10. We are unable to agree with
Shri Sanghi that by virtue of their length of service while holding current duty
charge as Assistant Accountants, his clients should be regularised in the said
posts. Merely because the same posts have been upgraded from Senior Clerks to Assistant
Accountants, it would not mean that persons who were given the current duty
charge could be regularised without any selection. The clients of Mr Sanghi
presumably hold lien in the posts of Senior Clerks. If they were to be
regularised as Assistant Accountants, the effect would be that they would be promoted
to the said posts. The Rules of 1978 prescribe the mode in which the promotions
can be made. This mode has to be followed before the appointments could be
made. If no statutory rules had existed, it may have been possible, though we
express no opinion on it, that the existing incumbents may have been
regularised.
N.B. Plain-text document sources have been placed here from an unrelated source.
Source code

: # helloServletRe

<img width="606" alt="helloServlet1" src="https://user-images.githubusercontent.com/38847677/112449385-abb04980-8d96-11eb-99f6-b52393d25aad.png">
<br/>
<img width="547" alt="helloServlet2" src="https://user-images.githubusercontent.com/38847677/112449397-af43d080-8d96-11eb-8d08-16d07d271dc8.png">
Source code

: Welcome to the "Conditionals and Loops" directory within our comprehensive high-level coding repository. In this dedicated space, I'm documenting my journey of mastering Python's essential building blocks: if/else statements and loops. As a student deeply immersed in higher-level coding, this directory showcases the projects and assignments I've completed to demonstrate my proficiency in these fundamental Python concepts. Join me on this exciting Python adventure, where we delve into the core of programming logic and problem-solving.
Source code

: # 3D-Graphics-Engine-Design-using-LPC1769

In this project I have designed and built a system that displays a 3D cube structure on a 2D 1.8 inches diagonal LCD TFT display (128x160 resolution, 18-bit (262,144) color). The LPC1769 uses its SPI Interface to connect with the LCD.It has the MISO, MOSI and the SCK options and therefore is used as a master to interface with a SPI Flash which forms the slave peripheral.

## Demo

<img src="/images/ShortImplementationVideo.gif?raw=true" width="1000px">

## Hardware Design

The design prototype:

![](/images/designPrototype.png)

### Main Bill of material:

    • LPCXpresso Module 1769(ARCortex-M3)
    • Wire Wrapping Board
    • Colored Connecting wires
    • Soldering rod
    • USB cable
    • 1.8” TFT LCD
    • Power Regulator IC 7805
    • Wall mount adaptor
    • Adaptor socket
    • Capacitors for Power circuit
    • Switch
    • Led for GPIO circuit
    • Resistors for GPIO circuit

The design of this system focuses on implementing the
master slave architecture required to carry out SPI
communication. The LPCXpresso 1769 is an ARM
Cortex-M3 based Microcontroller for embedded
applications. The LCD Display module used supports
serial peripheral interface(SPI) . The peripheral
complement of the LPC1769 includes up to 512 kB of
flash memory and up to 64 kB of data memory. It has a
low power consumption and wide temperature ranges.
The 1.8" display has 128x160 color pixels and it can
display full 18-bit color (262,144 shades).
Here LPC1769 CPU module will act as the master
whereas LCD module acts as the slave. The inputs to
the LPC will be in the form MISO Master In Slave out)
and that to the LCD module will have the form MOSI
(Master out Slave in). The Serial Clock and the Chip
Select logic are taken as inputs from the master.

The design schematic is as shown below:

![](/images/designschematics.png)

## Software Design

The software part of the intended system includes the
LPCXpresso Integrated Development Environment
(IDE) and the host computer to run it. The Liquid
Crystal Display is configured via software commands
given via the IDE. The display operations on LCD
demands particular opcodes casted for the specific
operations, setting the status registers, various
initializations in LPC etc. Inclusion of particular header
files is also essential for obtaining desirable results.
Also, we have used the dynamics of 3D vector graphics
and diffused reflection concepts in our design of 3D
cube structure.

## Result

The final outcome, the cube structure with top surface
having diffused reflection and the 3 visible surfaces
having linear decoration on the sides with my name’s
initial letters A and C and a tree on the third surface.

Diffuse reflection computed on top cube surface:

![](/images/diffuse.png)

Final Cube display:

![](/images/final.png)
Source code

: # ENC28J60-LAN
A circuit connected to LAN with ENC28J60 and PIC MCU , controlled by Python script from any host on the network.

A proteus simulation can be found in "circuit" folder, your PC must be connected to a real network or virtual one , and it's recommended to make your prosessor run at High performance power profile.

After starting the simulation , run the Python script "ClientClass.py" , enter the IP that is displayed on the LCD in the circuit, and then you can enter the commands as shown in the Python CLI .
Where, however, statutory rules exist, the appointments and
promotions have to be made in accordance with the statutory rules specially
where it has not been shown to us that the Rules gave the power to the
appointing authority of relaxing the said Rules. In the absence of any such
power of relaxation, the appointment as Assistant Accountant could only be made
by requiring the candidates to take the examination which was the method which
was prescribed by the 1978 Rules.
11. We are informed at the Bar by
Dr Singhvi, on the basis of instructions received by him, that now there are about
323 posts of Assistant Accountants. Out of these about 80 have been filled on
the basis of the December 1973 examination. The respondents are directed to
fill 91 more vacancies on the basis of December 1993 examination which they
have already conducted. This will leave a balance of 152 vacancies. The number
of persons who are holding these posts on current duty charge appears to be
less than the number of vacancies so available. Therefore, there will be no
immediate danger of Mr Sanghi's clients being reverted to the post of Senior
Clerks. The respondents will be at liberty to continue to retain them in the
higher post, but it is made clear that the vacancies which had arisen prior to amendment
of the Rules in 1995 can only be filled in accordance with the 1978 Rules,
which means that if Mr Sanghi's clients want to be regularly appointed as Assistant
Accountants, they will have to compete with and take the examination under the
1978 Rules. This is with regard to the vacancies which remain and are required
to be filled under the 1978 Rules. Any vacancies which arise after 1995 will
have to be filled as per the amended Rules. It is but obvious that the seniority
in all these cases will have to be fixed according to the seniority rules which
are applicable.”
16. Similarly, their Lordships of
the Hon’ble Supreme Court in Arjun Singh Rathore and others versus B.N.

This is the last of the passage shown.